DATA below:

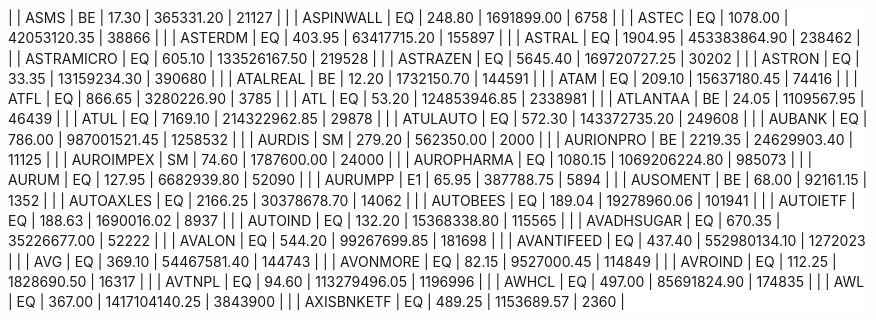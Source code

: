 |  | ASMS | BE | 17.30 | 365331.20 | 21127 |
|  | ASPINWALL | EQ | 248.80 | 1691899.00 | 6758 |
|  | ASTEC | EQ | 1078.00 | 42053120.35 | 38866 |
|  | ASTERDM | EQ | 403.95 | 63417715.20 | 155897 |
|  | ASTRAL | EQ | 1904.95 | 453383864.90 | 238462 |
|  | ASTRAMICRO | EQ | 605.10 | 133526167.50 | 219528 |
|  | ASTRAZEN | EQ | 5645.40 | 169720727.25 | 30202 |
|  | ASTRON | EQ | 33.35 | 13159234.30 | 390680 |
|  | ATALREAL | BE | 12.20 | 1732150.70 | 144591 |
|  | ATAM | EQ | 209.10 | 15637180.45 | 74416 |
|  | ATFL | EQ | 866.65 | 3280226.90 | 3785 |
|  | ATL | EQ | 53.20 | 124853946.85 | 2338981 |
|  | ATLANTAA | BE | 24.05 | 1109567.95 | 46439 |
|  | ATUL | EQ | 7169.10 | 214322962.85 | 29878 |
|  | ATULAUTO | EQ | 572.30 | 143372735.20 | 249608 |
|  | AUBANK | EQ | 786.00 | 987001521.45 | 1258532 |
|  | AURDIS | SM | 279.20 | 562350.00 | 2000 |
|  | AURIONPRO | BE | 2219.35 | 24629903.40 | 11125 |
|  | AUROIMPEX | SM | 74.60 | 1787600.00 | 24000 |
|  | AUROPHARMA | EQ | 1080.15 | 1069206224.80 | 985073 |
|  | AURUM | EQ | 127.95 | 6682939.80 | 52090 |
|  | AURUMPP | E1 | 65.95 | 387788.75 | 5894 |
|  | AUSOMENT | BE | 68.00 | 92161.15 | 1352 |
|  | AUTOAXLES | EQ | 2166.25 | 30378678.70 | 14062 |
|  | AUTOBEES | EQ | 189.04 | 19278960.06 | 101941 |
|  | AUTOIETF | EQ | 188.63 | 1690016.02 | 8937 |
|  | AUTOIND | EQ | 132.20 | 15368338.80 | 115565 |
|  | AVADHSUGAR | EQ | 670.35 | 35226677.00 | 52222 |
|  | AVALON | EQ | 544.20 | 99267699.85 | 181698 |
|  | AVANTIFEED | EQ | 437.40 | 552980134.10 | 1272023 |
|  | AVG | EQ | 369.10 | 54467581.40 | 144743 |
|  | AVONMORE | EQ | 82.15 | 9527000.45 | 114849 |
|  | AVROIND | EQ | 112.25 | 1828690.50 | 16317 |
|  | AVTNPL | EQ | 94.60 | 113279496.05 | 1196996 |
|  | AWHCL | EQ | 497.00 | 85691824.90 | 174835 |
|  | AWL | EQ | 367.00 | 1417104140.25 | 3843900 |
|  | AXISBNKETF | EQ | 489.25 | 1153689.57 | 2360 |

End of DATA.

- _WHAT IS REQUIRED_
Up to and including the final line of the data above, please copy every line exactly, starting from the one that contains "1828690.50 | 16317 |".

- _FINISHED TASK_
|  | AVROIND | EQ | 112.25 | 1828690.50 | 16317 |
|  | AVTNPL | EQ | 94.60 | 113279496.05 | 1196996 |
|  | AWHCL | EQ | 497.00 | 85691824.90 | 174835 |
|  | AWL | EQ | 367.00 | 1417104140.25 | 3843900 |
|  | AXISBNKETF | EQ | 489.25 | 1153689.57 | 2360 |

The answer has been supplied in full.